Repetition must be exact and must stop with the line bearing "Personal blog by". It begins at the first line of the records and includes no pictures.
(Stored data Opens)
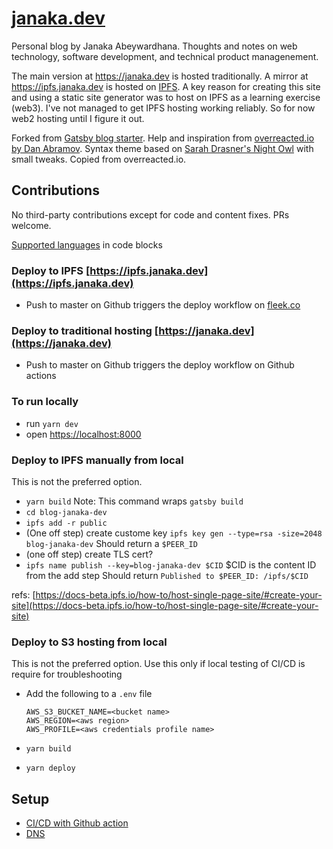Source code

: # [janaka.dev](janaka.dev)

Personal blog by Janaka Abeywardhana. Thoughts and notes on web technology, software development, and technical product managenement.

The main version at https://janaka.dev is hosted traditionally. A mirror at https://ipfs.janaka.dev is hosted on [IPFS](ipfs.io). A key reason for creating this site and using a static site generator was to host on IPFS as a learning exercise (web3). I've not managed to get IPFS hosting working reliably. So for now web2 hosting until I figure it out.

Forked from [Gatsby blog starter](https://github.com/gatsbyjs/gatsby-starter-blog).
Help and inspiration from [overreacted.io by Dan Abramov](https://github.com/gaearon/overreacted.io).
Syntax theme based on [Sarah Drasner's Night Owl](https://github.com/sdras/night-owl-vscode-theme/) with small tweaks. Copied from overreacted.io.

## Contributions

No third-party contributions except for code and content fixes. PRs welcome.

[Supported languages](https://prismjs.com/#supported-languages) in code blocks


### Deploy to IPFS [https://ipfs.janaka.dev](https://ipfs.janaka.dev)

- Push to master on Github triggers the deploy workflow on [fleek.co](fleek.co)

### Deploy to traditional hosting [https://janaka.dev](https://janaka.dev)

- Push to master on Github triggers the deploy workflow on Github actions

### To run locally

- run `yarn dev`
- open [https://localhost:8000](https://localhost:8000)

### Deploy to IPFS manually from local

This is not the preferred option.

- `yarn build`
  Note: This command wraps `gatsby build`
- `cd blog-janaka-dev`
- `ipfs add -r public`
- (One off step) create custome key `ipfs key gen --type=rsa -size=2048 blog-janaka-dev`
  Should return a `$PEER_ID`
- (one off step) create TLS cert?
- `ipfs name publish --key=blog-janaka-dev $CID` $CID is the content ID from the add step
  Should return `Published to $PEER_ID: /ipfs/$CID`

refs: [https://docs-beta.ipfs.io/how-to/host-single-page-site/#create-your-site](https://docs-beta.ipfs.io/how-to/host-single-page-site/#create-your-site)

### Deploy to S3 hosting from local

This is not the preferred option. Use this only if local testing of CI/CD is require for troubleshooting

- Add the following to a `.env` file

  ```env
  AWS_S3_BUCKET_NAME=<bucket name>
  AWS_REGION=<aws region>
  AWS_PROFILE=<aws credentials profile name>
  ```

- `yarn build`
- `yarn deploy`

## Setup

- [CI/CD with Github action](./docs/ci-cd-setup.md)
- [DNS](./docs/dns-setup.md)
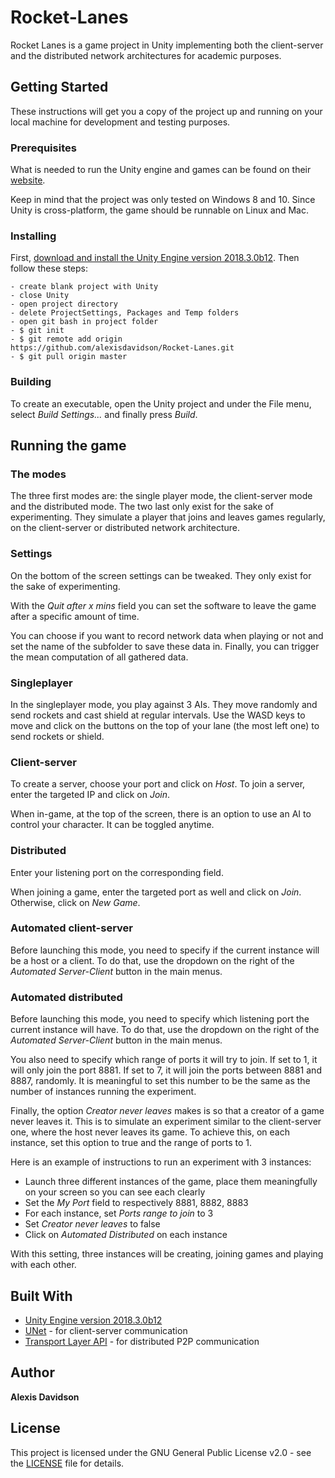 # Rocket-Lanes

Rocket Lanes is a game project in Unity implementing both the client-server and the distributed network architectures for academic purposes.

## Getting Started

These instructions will get you a copy of the project up and running on your local machine for development and testing purposes. 

### Prerequisites
What is needed to run the Unity engine and games can be found on their [website](https://unity3d.com/unity/system-requirements).

Keep in mind that the project was only tested on Windows 8 and 10. Since Unity is cross-platform, the game should be runnable on Linux and Mac.


### Installing

First, [download and install the Unity Engine version 2018.3.0b12](https://unity3d.com/get-unity/download/archive).
Then follow these steps:

```
- create blank project with Unity
- close Unity
- open project directory
- delete ProjectSettings, Packages and Temp folders
- open git bash in project folder
- $ git init
- $ git remote add origin
https://github.com/alexisdavidson/Rocket-Lanes.git
- $ git pull origin master
```

### Building

To create an executable, open the Unity project and under the File menu, select *Build Settings...* and finally press *Build*.

## Running the game

### The modes

The three first modes are: the single player mode, the client-server mode and the
distributed mode. The two last only exist for the sake of experimenting. They
simulate a player that joins and leaves games regularly, on the client-server or distributed network architecture.

### Settings

On the bottom of the screen settings can be tweaked. They only exist for the sake of experimenting.


With the *Quit after x mins* field you can set the software to leave the game after a specific
amount of time.

You can choose if you want to record network data when playing or not and set the name
of the subfolder to save these data in. Finally, you can trigger the mean computation of all
gathered data.

### Singleplayer
In the singleplayer mode, you play against 3 AIs. They move randomly and
send rockets and cast shield at regular intervals. Use the WASD keys to move and click on 
the buttons on the top of your lane (the most left one) to send rockets or shield.


### Client-server
To create a server, choose your port and click on *Host*. 
To join a server, enter the targeted IP and click on *Join*.

When in-game, at the top of the screen, there is an option to use an AI to control your character. 
It can be toggled anytime.


### Distributed
Enter your listening port on the corresponding field. 

When joining a game, enter the targeted port as well and click on *Join*. 
Otherwise, click on *New Game*.


### Automated client-server
Before launching this mode, you need to specify if the current instance will be a host or a client.
To do that, use the dropdown on the right of the *Automated Server-Client* button in the main menus.


### Automated distributed
Before launching this mode, you need to specify which listening port the current instance will have.
To do that, use the dropdown on the right of the *Automated Server-Client* button in the main menus.

You also need to specify which range of ports it will try to join. If set to 1, it will only join the port 8881. 
If set to 7, it will join the ports between 8881 and 8887, randomly. 
It is meaningful to set this number to be the same as the number of instances running the experiment.

Finally, the option *Creator never leaves* makes is so that a creator of a game never leaves it. 
This is to simulate an experiment similar to the client-server one, where the host never leaves its game. 
To achieve this, on each instance, set this option to true and the range of ports to 1.

Here is an example of instructions to run an experiment with 3 instances:

* Launch three different instances of the game, place them meaningfully on your screen so you can see each clearly
* Set the *My Port* field to respectively 8881, 8882, 8883
* For each instance, set *Ports range to join* to 3
* Set *Creator never leaves* to false
* Click on *Automated Distributed* on each instance

With this setting, three instances will be creating, joining games and playing with each other.



## Built With

* [Unity Engine version 2018.3.0b12](https://unity3d.com/get-unity/download/archive)
* [UNet](https://docs.unity3d.com/Manual/UNet.html) - for client-server communication
* [Transport Layer API](https://docs.unity3d.com/Manual/UNetUsingTransport.html) - for distributed P2P communication

## Author

**Alexis Davidson**

## License

This project is licensed under the GNU General Public License v2.0 - see the [LICENSE](LICENSE) file for details.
(Stored data Closes)
- Your response:
Source code

: # [janaka.dev](janaka.dev)

Personal blog by Janaka Abeywardhana. Thoughts and notes on web technology, software development, and technical product managenement.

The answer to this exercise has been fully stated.